*Exercise objective:* Please give again, word for word, each line that falls between the line with "[如何看待「5 岁小朋友简历" and the end of the data, inclusive.

*Data under study:*
+ + +

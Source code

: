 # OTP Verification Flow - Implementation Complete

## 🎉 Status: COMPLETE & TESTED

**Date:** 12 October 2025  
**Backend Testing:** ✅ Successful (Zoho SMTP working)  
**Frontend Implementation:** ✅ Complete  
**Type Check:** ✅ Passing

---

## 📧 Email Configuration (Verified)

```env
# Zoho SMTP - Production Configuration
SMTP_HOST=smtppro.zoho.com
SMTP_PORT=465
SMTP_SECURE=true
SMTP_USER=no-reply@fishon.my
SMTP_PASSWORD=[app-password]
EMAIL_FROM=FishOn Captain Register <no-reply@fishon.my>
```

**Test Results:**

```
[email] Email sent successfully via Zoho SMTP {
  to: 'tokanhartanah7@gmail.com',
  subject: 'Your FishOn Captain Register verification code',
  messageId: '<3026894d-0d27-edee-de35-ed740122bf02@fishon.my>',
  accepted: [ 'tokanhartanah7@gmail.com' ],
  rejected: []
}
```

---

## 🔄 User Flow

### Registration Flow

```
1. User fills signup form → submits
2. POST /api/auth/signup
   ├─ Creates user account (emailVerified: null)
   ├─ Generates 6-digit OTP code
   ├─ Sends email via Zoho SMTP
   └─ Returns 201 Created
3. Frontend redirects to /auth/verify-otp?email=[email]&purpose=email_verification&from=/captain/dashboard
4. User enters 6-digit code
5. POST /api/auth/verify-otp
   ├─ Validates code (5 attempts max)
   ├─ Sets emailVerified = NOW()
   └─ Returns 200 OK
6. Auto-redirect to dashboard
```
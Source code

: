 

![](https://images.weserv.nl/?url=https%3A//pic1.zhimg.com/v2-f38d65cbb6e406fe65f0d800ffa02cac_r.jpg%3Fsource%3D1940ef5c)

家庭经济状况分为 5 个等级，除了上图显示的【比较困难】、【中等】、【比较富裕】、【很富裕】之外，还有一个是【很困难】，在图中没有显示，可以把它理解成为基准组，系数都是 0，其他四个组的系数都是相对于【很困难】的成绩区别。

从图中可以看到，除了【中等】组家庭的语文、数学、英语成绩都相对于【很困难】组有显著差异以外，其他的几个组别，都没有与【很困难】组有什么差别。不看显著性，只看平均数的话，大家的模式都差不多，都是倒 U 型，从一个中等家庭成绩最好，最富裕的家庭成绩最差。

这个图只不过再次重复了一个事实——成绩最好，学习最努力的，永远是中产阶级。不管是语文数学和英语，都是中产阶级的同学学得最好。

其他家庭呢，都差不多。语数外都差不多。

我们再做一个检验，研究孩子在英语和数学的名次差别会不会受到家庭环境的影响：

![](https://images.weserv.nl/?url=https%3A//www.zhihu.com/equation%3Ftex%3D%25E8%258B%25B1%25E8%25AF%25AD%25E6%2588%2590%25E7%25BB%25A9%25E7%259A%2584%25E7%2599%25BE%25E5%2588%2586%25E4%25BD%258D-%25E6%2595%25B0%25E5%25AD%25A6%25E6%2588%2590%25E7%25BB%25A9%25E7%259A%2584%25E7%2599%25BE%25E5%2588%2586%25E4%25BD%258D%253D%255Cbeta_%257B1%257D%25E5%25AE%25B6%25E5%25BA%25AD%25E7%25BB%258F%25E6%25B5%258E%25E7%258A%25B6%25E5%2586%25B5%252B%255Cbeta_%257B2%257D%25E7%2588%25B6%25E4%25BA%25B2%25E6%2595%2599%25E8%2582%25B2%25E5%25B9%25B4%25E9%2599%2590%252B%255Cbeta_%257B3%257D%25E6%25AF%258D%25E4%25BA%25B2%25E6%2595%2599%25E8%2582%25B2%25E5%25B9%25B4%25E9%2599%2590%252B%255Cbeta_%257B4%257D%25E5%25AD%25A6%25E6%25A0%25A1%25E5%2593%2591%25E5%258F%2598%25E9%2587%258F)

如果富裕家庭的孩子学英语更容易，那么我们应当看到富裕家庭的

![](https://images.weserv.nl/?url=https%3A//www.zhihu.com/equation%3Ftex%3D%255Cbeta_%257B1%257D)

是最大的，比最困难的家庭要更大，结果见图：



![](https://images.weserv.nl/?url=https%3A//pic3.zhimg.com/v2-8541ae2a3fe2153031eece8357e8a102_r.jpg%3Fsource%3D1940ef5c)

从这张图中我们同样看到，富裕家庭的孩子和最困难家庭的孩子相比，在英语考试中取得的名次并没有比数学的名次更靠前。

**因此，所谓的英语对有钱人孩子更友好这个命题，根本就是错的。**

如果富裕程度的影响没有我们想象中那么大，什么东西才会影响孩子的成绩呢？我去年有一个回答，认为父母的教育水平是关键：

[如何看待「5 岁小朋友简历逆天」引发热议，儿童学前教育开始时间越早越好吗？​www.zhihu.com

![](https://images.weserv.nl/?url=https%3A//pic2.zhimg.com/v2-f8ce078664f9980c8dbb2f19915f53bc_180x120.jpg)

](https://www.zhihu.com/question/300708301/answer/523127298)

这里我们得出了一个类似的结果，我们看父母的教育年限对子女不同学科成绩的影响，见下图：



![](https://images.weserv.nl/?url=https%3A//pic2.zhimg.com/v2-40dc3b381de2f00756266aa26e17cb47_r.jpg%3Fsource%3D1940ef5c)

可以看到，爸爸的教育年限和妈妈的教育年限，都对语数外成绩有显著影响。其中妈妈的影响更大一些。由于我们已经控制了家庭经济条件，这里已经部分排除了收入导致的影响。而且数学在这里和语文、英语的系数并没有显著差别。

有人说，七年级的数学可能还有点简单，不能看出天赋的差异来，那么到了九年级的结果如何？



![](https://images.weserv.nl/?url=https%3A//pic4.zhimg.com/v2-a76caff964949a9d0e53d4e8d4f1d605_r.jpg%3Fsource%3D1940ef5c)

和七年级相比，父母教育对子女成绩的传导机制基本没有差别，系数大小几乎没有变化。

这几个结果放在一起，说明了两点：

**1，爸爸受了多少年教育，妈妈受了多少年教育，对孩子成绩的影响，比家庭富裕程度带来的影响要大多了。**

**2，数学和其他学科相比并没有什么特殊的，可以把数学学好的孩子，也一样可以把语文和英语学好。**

+ + +

*Answer box:*
[如何看待「5 岁小朋友简历逆天」引发热议，儿童学前教育开始时间越早越好吗？​www.zhihu.com

![](https://images.weserv.nl/?url=https%3A//pic2.zhimg.com/v2-f8ce078664f9980c8dbb2f19915f53bc_180x120.jpg)

](https://www.zhihu.com/question/300708301/answer/523127298)

这里我们得出了一个类似的结果，我们看父母的教育年限对子女不同学科成绩的影响，见下图：



![](https://images.weserv.nl/?url=https%3A//pic2.zhimg.com/v2-40dc3b381de2f00756266aa26e17cb47_r.jpg%3Fsource%3D1940ef5c)

可以看到，爸爸的教育年限和妈妈的教育年限，都对语数外成绩有显著影响。其中妈妈的影响更大一些。由于我们已经控制了家庭经济条件，这里已经部分排除了收入导致的影响。而且数学在这里和语文、英语的系数并没有显著差别。

有人说，七年级的数学可能还有点简单，不能看出天赋的差异来，那么到了九年级的结果如何？



![](https://images.weserv.nl/?url=https%3A//pic4.zhimg.com/v2-a76caff964949a9d0e53d4e8d4f1d605_r.jpg%3Fsource%3D1940ef5c)

和七年级相比，父母教育对子女成绩的传导机制基本没有差别，系数大小几乎没有变化。

这几个结果放在一起，说明了两点：

**1，爸爸受了多少年教育，妈妈受了多少年教育，对孩子成绩的影响，比家庭富裕程度带来的影响要大多了。**

**2，数学和其他学科相比并没有什么特殊的，可以把数学学好的孩子，也一样可以把语文和英语学好。**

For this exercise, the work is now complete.